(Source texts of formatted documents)
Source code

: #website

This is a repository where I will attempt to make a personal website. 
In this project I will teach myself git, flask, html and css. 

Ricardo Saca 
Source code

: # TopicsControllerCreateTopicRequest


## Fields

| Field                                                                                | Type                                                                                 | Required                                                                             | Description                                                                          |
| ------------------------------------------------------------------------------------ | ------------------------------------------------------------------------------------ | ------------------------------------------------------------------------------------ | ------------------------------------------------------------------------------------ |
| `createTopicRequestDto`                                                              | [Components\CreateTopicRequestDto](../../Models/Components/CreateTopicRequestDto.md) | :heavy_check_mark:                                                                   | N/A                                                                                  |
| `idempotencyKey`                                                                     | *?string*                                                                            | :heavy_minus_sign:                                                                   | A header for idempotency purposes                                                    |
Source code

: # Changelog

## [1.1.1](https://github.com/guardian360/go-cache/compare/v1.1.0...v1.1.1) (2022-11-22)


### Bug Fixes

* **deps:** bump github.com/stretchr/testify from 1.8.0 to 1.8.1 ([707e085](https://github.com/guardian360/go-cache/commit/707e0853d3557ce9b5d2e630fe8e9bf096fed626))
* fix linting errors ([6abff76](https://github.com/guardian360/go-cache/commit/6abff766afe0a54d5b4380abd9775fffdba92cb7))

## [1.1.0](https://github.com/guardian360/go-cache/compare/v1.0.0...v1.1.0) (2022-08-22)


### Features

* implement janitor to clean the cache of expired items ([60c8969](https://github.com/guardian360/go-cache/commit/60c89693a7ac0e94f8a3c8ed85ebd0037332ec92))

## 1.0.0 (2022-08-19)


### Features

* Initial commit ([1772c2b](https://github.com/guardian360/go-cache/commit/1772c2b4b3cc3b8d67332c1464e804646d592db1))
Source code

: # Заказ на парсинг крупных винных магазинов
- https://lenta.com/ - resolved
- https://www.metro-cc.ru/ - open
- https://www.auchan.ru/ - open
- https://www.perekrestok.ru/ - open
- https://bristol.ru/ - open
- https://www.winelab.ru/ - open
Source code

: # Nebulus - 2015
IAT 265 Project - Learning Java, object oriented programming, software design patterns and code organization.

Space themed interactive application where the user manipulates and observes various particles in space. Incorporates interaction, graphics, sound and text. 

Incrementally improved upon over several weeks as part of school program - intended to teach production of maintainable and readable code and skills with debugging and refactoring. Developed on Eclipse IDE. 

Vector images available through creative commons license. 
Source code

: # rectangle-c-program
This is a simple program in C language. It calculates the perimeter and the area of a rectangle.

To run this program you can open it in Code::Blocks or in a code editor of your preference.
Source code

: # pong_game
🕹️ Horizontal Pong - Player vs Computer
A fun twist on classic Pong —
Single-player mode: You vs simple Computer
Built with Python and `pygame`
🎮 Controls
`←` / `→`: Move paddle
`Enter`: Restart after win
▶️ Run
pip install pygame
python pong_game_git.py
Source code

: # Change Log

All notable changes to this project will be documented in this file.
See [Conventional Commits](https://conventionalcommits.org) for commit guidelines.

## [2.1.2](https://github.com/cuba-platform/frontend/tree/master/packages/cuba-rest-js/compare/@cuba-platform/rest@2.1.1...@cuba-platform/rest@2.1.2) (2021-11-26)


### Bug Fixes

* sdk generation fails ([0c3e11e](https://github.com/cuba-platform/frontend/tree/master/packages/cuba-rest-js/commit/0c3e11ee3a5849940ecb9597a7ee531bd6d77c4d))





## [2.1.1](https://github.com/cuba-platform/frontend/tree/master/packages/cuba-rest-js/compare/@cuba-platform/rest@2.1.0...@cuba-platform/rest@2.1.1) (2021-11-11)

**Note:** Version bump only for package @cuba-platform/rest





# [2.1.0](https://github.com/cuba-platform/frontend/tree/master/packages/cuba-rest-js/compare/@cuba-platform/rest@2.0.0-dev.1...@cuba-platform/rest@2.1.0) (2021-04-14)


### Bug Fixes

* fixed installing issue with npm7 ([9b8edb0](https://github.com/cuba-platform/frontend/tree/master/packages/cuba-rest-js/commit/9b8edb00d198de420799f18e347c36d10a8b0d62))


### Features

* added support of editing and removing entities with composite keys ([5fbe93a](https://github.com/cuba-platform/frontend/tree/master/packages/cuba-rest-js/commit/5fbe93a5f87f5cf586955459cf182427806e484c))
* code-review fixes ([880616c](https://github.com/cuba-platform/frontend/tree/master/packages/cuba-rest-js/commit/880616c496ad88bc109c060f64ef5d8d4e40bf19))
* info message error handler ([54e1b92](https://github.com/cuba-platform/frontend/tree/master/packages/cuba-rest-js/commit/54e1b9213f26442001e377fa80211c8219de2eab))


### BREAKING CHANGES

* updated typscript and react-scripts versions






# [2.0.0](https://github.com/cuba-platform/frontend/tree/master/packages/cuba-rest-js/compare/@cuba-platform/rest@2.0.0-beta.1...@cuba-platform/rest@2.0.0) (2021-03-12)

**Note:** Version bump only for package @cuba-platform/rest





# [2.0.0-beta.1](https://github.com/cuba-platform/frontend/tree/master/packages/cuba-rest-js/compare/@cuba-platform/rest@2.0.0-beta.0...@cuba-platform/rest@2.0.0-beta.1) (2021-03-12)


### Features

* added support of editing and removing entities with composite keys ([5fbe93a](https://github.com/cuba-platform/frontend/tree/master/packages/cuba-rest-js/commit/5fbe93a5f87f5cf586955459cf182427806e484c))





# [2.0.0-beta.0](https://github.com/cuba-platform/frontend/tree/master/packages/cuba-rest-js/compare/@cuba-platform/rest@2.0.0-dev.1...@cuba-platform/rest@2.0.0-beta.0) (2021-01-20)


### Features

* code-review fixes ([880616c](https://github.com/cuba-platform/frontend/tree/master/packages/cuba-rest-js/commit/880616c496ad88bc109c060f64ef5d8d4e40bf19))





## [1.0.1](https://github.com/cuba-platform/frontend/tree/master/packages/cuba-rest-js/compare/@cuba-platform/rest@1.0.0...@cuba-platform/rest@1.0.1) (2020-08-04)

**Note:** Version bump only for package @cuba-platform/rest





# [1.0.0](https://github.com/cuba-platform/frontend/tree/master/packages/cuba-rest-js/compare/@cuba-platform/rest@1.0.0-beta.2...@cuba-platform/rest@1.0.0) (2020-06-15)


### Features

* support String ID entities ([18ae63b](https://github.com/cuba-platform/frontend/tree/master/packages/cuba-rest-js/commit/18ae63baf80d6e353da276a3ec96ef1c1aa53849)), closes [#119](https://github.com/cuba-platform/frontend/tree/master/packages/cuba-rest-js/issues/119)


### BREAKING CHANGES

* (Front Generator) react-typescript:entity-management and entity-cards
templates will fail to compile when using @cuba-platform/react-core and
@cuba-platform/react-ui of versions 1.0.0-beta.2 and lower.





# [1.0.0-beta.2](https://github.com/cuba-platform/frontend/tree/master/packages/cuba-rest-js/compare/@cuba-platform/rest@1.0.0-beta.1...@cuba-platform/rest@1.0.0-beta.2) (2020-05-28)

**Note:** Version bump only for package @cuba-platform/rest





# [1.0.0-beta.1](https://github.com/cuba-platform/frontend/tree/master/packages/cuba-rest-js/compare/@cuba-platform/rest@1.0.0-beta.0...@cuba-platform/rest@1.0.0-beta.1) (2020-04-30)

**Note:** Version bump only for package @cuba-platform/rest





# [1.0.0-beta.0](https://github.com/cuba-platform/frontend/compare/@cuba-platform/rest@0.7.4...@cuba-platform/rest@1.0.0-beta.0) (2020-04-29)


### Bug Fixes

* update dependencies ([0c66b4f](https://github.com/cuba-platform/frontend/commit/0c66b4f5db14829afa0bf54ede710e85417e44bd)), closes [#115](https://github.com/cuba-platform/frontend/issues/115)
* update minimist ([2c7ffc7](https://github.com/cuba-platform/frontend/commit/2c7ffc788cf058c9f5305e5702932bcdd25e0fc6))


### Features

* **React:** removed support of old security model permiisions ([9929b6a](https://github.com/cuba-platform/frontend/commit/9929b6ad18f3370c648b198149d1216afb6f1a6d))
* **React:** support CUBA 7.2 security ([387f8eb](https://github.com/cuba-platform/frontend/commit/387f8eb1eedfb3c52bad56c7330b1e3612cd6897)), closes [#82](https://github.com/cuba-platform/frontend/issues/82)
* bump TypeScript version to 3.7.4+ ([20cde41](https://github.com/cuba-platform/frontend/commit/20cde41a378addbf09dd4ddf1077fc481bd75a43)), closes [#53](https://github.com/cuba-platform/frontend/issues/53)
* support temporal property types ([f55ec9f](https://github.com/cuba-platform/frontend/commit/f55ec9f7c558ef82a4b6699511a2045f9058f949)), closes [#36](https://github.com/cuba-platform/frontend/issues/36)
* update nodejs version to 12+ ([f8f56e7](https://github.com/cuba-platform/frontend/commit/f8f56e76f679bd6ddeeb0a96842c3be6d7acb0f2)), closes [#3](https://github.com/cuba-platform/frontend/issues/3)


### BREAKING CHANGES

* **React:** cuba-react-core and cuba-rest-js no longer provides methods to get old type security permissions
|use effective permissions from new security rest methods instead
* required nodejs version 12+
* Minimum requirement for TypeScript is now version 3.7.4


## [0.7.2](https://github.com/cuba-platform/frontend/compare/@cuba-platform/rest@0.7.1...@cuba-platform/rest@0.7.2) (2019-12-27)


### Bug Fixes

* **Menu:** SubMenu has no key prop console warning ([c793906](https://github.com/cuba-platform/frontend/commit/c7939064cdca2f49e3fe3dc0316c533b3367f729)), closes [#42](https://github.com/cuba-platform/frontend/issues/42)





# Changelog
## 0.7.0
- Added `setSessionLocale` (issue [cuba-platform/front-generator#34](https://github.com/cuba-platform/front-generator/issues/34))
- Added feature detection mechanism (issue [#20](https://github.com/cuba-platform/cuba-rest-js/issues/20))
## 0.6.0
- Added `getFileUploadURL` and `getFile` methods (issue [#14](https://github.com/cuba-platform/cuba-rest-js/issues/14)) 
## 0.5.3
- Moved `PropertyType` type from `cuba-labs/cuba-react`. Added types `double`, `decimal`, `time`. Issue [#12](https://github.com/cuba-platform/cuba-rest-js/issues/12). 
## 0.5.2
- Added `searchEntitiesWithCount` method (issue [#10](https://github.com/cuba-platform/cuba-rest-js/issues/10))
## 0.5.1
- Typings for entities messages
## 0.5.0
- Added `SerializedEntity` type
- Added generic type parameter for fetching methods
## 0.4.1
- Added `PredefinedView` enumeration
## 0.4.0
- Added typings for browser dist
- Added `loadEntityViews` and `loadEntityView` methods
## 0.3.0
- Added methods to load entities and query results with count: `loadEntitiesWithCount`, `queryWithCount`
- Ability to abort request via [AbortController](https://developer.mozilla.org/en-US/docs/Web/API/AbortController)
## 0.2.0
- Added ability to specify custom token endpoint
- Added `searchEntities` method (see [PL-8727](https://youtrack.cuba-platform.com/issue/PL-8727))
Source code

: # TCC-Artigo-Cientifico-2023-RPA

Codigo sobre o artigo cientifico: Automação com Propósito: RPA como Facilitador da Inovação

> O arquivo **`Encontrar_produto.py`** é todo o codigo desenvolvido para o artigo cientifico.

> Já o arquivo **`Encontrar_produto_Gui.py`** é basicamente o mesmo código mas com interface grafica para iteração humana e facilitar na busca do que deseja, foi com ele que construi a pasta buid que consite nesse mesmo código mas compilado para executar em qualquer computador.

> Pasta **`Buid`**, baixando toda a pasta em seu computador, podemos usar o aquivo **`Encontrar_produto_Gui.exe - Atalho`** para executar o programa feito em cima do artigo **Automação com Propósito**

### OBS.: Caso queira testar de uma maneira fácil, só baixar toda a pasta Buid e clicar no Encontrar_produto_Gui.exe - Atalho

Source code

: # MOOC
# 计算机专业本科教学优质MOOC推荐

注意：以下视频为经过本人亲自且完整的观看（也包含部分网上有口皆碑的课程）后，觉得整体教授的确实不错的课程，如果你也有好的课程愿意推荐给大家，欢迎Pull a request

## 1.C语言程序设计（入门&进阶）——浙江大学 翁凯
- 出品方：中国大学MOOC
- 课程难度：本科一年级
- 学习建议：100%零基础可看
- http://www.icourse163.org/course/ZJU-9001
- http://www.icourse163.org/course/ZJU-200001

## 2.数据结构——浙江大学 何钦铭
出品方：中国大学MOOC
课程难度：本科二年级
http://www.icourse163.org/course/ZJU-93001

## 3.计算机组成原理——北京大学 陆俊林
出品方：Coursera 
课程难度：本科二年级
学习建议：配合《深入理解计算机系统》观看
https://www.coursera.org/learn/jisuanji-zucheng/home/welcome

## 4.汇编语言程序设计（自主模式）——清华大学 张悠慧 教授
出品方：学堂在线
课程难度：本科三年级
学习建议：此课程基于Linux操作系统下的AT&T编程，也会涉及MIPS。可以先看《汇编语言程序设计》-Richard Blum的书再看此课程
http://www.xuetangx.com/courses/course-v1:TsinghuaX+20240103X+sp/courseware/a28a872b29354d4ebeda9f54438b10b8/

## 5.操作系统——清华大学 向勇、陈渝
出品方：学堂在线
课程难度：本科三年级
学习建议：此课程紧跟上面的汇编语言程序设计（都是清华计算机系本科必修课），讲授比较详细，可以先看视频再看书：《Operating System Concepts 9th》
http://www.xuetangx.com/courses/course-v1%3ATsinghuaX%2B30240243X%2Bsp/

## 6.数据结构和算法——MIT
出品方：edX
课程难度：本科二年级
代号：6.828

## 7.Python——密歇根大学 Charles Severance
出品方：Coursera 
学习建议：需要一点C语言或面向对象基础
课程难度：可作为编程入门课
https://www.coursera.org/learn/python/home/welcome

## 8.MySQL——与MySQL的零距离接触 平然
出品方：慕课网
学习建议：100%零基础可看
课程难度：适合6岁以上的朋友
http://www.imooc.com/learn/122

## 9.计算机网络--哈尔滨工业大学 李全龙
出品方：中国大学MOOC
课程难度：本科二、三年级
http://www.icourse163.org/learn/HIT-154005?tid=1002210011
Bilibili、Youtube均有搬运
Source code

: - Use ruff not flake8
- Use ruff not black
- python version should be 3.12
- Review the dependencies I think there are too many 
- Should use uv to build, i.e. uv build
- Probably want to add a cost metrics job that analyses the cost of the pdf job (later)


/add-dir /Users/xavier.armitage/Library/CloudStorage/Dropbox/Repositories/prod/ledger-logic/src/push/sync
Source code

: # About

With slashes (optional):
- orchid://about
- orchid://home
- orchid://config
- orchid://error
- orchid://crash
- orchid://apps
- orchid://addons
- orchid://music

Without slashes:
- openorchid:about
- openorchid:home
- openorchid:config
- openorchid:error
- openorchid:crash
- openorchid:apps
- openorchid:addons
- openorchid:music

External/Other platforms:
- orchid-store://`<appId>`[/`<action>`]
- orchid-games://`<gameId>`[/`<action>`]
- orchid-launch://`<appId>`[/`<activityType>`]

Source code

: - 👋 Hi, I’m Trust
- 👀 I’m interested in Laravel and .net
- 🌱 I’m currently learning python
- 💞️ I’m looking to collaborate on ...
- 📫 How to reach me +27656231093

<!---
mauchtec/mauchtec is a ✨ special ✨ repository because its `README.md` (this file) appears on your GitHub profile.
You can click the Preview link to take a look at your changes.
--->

**WORK INSTRUCTION:** Beginning with the line that holds "学习建议：需要一点C语言或面向对象基础", restate word for word every line down to the end of the data, and only those lines.

**SOLUTION:**
学习建议：需要一点C语言或面向对象基础
课程难度：可作为编程入门课
https://www.coursera.org/learn/python/home/welcome

## 8.MySQL——与MySQL的零距离接触 平然
出品方：慕课网
学习建议：100%零基础可看
课程难度：适合6岁以上的朋友
http://www.imooc.com/learn/122

## 9.计算机网络--哈尔滨工业大学 李全龙
出品方：中国大学MOOC
课程难度：本科二、三年级
http://www.icourse163.org/learn/HIT-154005?tid=1002210011
Bilibili、Youtube均有搬运
Source code

: - Use ruff not flake8
- Use ruff not black
- python version should be 3.12
- Review the dependencies I think there are too many 
- Should use uv to build, i.e. uv build
- Probably want to add a cost metrics job that analyses the cost of the pdf job (later)


/add-dir /Users/xavier.armitage/Library/CloudStorage/Dropbox/Repositories/prod/ledger-logic/src/push/sync
Source code

: # About

With slashes (optional):
- orchid://about
- orchid://home
- orchid://config
- orchid://error
- orchid://crash
- orchid://apps
- orchid://addons
- orchid://music

Without slashes:
- openorchid:about
- openorchid:home
- openorchid:config
- openorchid:error
- openorchid:crash
- openorchid:apps
- openorchid:addons
- openorchid:music

External/Other platforms:
- orchid-store://`<appId>`[/`<action>`]
- orchid-games://`<gameId>`[/`<action>`]
- orchid-launch://`<appId>`[/`<activityType>`]

Source code

: - 👋 Hi, I’m Trust
- 👀 I’m interested in Laravel and .net
- 🌱 I’m currently learning python
- 💞️ I’m looking to collaborate on ...
- 📫 How to reach me +27656231093

<!---
mauchtec/mauchtec is a ✨ special ✨ repository because its `README.md` (this file) appears on your GitHub profile.
You can click the Preview link to take a look at your changes.
--->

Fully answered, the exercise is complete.